If it’s unwise to take a knee jerk skeptical position about something many smart scientists think will happen (life extension), it’s even crazier to deny something that the overwhelming majority of scientists think is already
happening. Granted, I fully understand that a small minority of scientists, like Richard Lindzen, still deny that humans are causing climate change through the burning of fossil fuels. These scientists should certainly carry on being skeptical, at least so long as they believe in their own conclusions. But the rest of us ought to recognize that climate science has become increasingly robust over the past decade, and that the scientific community has increasingly spoken with one voice on this issue, even if some uncertainty remains about the extent of the problem.
Let’s go over a few facts in order to show that this is so. In early 2001, the Intergovernmental Panel on Climate Change (IPCC), a body comprised of over 2,500 scientists that’s the world’s leading authority on global warming, released its third major assessment of the issue. The IPCC concluded that humans are responsible for global warming and that this poses serious future risks. Now, for obvious reasons, this report posed a problem for the Bush administration, which quickly sought a review of the IPCC’s findings by the National Academy of Sciences (NAS). Given the IPCC’s lengthy and thorough process, this seemed a rather redundant effort to many. Sure enough, the NAS panel quickly confirmed the IPCC findings, adding still more force to the weight of scientific consensus.
Given this, anyone wishing to challenge the heavily reviewed conclusions of the IPCC and NAS has to overcome a rather staggering burden of proof. That’s not to say it can’t be done. But for the moment, it hasn’t, which means that adopting a skeptical stance towards climate change in the face of overwhelming scientific consensus can hardly be considered the most defensible position. Instead, I would hazard, it amounts to an abuse of skepticism.
When you think about it, such abuses have always been with us. Tobacco companies tried to make us “skeptical” of the link between smoking and disease. Other corporate interests have challenged whether toxic substances like lead and asbestos are really as dangerous as scientists claim. Anti-evolutionists themselves adopt a stance of skepticism when it comes to Darwin’s theory, arguing that natural selection could not have produced complex organs like the eye.

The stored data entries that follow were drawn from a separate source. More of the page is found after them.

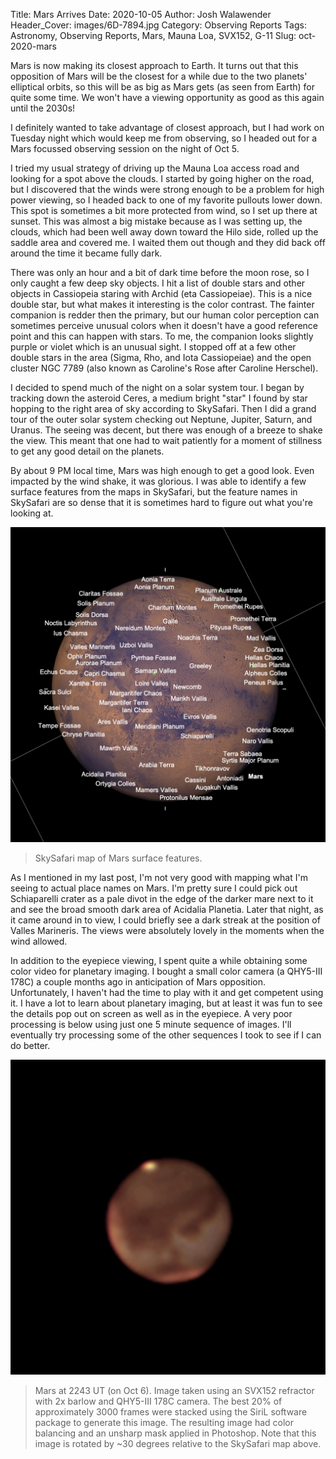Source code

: Title: Mars Arrives
Date: 2020-10-05
Author: Josh Walawender
Header_Cover: images/6D-7894.jpg
Category: Observing Reports
Tags: Astronomy, Observing Reports, Mars, Mauna Loa, SVX152, G-11
Slug: oct-2020-mars

Mars is now making its closest approach to Earth.  It turns out that this opposition of Mars will be the closest for a while due to the two planets' elliptical orbits, so this will be as big as Mars gets (as seen from Earth) for quite some time.  We won't have a viewing opportunity as good as this again until the 2030s!

I definitely wanted to take advantage of closest approach, but I had work on Tuesday night which would keep me from observing, so I headed out for a Mars focussed observing session on the night of Oct 5.

I tried my usual strategy of driving up the Mauna Loa access road and looking for a spot above the clouds.  I started by going higher on the road, but I discovered that the winds were strong enough to be a problem for high power viewing, so I headed back to one of my favorite pullouts lower down.  This spot is sometimes a bit more protected from wind, so I set up there at sunset.  This was almost a big mistake because as I was setting up, the clouds, which had been well away down toward the Hilo side, rolled up the saddle area and covered me.  I waited them out though and they did back off around the time it became fully dark.

There was only an hour and a bit of dark time before the moon rose, so I only caught a few deep sky objects.  I hit a list of double stars and other objects in Cassiopeia staring with Archid (eta Cassiopeiae).  This is a nice double star, but what makes it interesting is the color contrast.  The fainter companion is redder then the primary, but our human color perception can sometimes perceive unusual colors when it doesn't have a good reference point and this can happen with stars.  To me, the companion looks slightly purple or violet which is an unusual sight.  I stopped off at a few other double stars in the area (Sigma, Rho, and Iota Cassiopeiae) and the open cluster NGC 7789 (also known as Caroline's Rose after Caroline Herschel).

I decided to spend much of the night on a solar system tour.  I began by tracking down the asteroid Ceres, a medium bright "star" I found by star hopping to the right area of sky according to SkySafari.  Then I did a grand tour of the outer solar system checking out Neptune, Jupiter, Saturn, and Uranus.  The seeing was decent, but there was enough of a breeze to shake the view.  This meant that one had to wait patiently for a moment of stillness to get any good detail on the planets.

By about 9 PM local time, Mars was high enough to get a good look.  Even impacted by the wind shake, it was glorious.  I was able to identify a few surface features from the maps in SkySafari, but the feature names in SkySafari are so dense that it is sometimes hard to figure out what you're looking at. 

![SkySafari map of Mars surface features.](images/SkySafari_Mars_Surface.png)
> SkySafari map of Mars surface features.

As I mentioned in my last post, I'm not very good with mapping what I'm seeing to actual place names on Mars.  I'm pretty sure I could pick out Schiaparelli crater as a pale divot in the edge of the darker mare next to it and see the broad smooth dark area of Acidalia Planetia.  Later that night, as it came around in to view, I could briefly see a dark streak at the position of Valles Marineris.  The views were absolutely lovely in the moments when the wind allowed.

In addition to the eyepiece viewing, I spent quite a while obtaining some color video for planetary imaging.  I bought a small color camera (a QHY5-III 178C) a couple months ago in anticipation of Mars opposition.  Unfortunately, I haven't had the time to play with it and get competent using it.  I have a lot to learn about planetary imaging, but at least it was fun to see the details pop out on screen as well as in the eyepiece.  A very poor processing is below using just one 5 minute sequence of images.  I'll eventually try processing some of the other sequences I took to see if I can do better.

![Mars](images/Mars_20201006at2243UT.jpg)
> Mars at 2243 UT (on Oct 6).  Image taken using an SVX152 refractor with 2x barlow and QHY5-III 178C camera.  The best 20% of approximately 3000 frames were stacked using the SiriL software package to generate this image.  The resulting image had color balancing and an unsharp mask applied in Photoshop.  Note that this image is rotated by ~30 degrees relative to the SkySafari map above.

The reason we’re so vulnerable to abuses of skepticism is that it’s extremely hard to ever say that scientific conclusions are absolutely certain—much less to label scientific dissent a bad thing. After all, it’s certainly possible that 2,500 IPCC scientists might have made the same mistake. And if so, we would want someone to point that out. Still, the prevailing view on climate change has gone through repeated challenges in the court of scientific opinion and emerged in its current form. If we really wish to discard this consensus position, then in some sense we’re opting to discard the scientific process itself.
And that, finally, points to a way of determining when skepticism has gone too far and outlived its usefulness. In order to be responsible and useful, skepticism must respect the basic scientific process, rather than seeking to undermine it. It’s one thing to doubt. But it’s something else altogether to undermine the best mechanism we have at our disposal for knowing anything.